The Lakeland Subdivision is a CSX Transportation rail line in Florida.  It runs along CSX's A Line from just west of Lakeland and heads west through Plant City to the community of Mango in Hillsborough County, just east of Tampa.  

The east end of line is at Lakeland Junction, where it continues west from the Carters Subdivision of the A Line.  It also connects to the Vitis Subdivision at Lakeland Junction.  In Mango, the line connects with the Tampa Terminal Subdivision.
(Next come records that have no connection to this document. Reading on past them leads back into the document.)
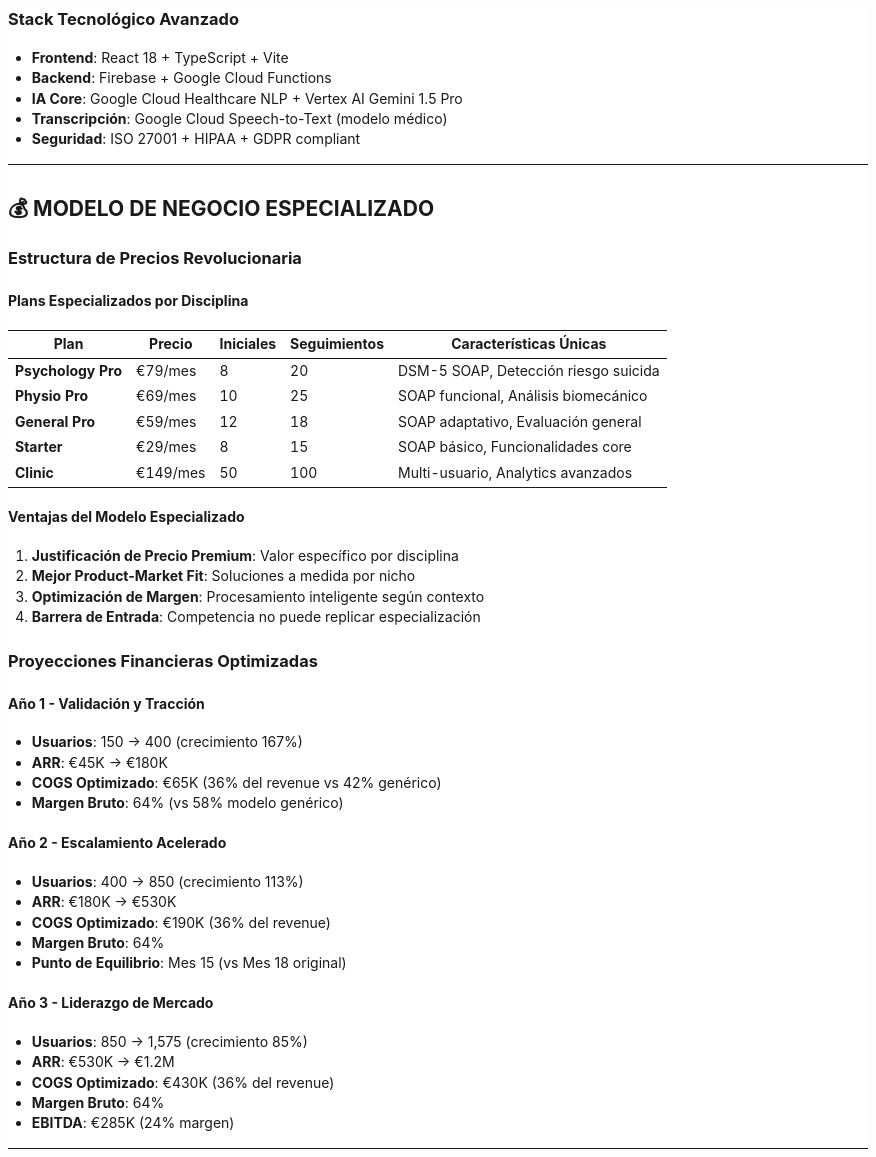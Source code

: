 ### **Stack Tecnológico Avanzado**
- **Frontend**: React 18 + TypeScript + Vite
- **Backend**: Firebase + Google Cloud Functions
- **IA Core**: Google Cloud Healthcare NLP + Vertex AI Gemini 1.5 Pro
- **Transcripción**: Google Cloud Speech-to-Text (modelo médico)
- **Seguridad**: ISO 27001 + HIPAA + GDPR compliant

---

## 💰 **MODELO DE NEGOCIO ESPECIALIZADO**

### **Estructura de Precios Revolucionaria**

#### **Plans Especializados por Disciplina**

| **Plan** | **Precio** | **Iniciales** | **Seguimientos** | **Características Únicas** |
|----------|------------|---------------|------------------|----------------------------|
| **Psychology Pro** | €79/mes | 8 | 20 | DSM-5 SOAP, Detección riesgo suicida |
| **Physio Pro** | €69/mes | 10 | 25 | SOAP funcional, Análisis biomecánico |
| **General Pro** | €59/mes | 12 | 18 | SOAP adaptativo, Evaluación general |
| **Starter** | €29/mes | 8 | 15 | SOAP básico, Funcionalidades core |
| **Clinic** | €149/mes | 50 | 100 | Multi-usuario, Analytics avanzados |

#### **Ventajas del Modelo Especializado**
1. **Justificación de Precio Premium**: Valor específico por disciplina
2. **Mejor Product-Market Fit**: Soluciones a medida por nicho
3. **Optimización de Margen**: Procesamiento inteligente según contexto
4. **Barrera de Entrada**: Competencia no puede replicar especialización

### **Proyecciones Financieras Optimizadas**

#### **Año 1 - Validación y Tracción**
- **Usuarios**: 150 → 400 (crecimiento 167%)
- **ARR**: €45K → €180K
- **COGS Optimizado**: €65K (36% del revenue vs 42% genérico)
- **Margen Bruto**: 64% (vs 58% modelo genérico)

#### **Año 2 - Escalamiento Acelerado**
- **Usuarios**: 400 → 850 (crecimiento 113%)
- **ARR**: €180K → €530K
- **COGS Optimizado**: €190K (36% del revenue)
- **Margen Bruto**: 64%
- **Punto de Equilibrio**: Mes 15 (vs Mes 18 original)

#### **Año 3 - Liderazgo de Mercado**
- **Usuarios**: 850 → 1,575 (crecimiento 85%)
- **ARR**: €530K → €1.2M
- **COGS Optimizado**: €430K (36% del revenue)
- **Margen Bruto**: 64%
- **EBITDA**: €285K (24% margen)

---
The Lakeland Subdivision runs through the middle of Plant City, where it crosses CSX's other main line, the S Line (Yeoman Subdivision).  This junction, known as Plant City Interlocking, is a particularly busy junction since all trains to and from Tampa must pass through this point.  A train viewing platform is located at the junction for rail enthusiasts to observe passing trains.  The platform is part of the Robert W. Willaford Railroad Museum which operates in the Plant City Union Depot.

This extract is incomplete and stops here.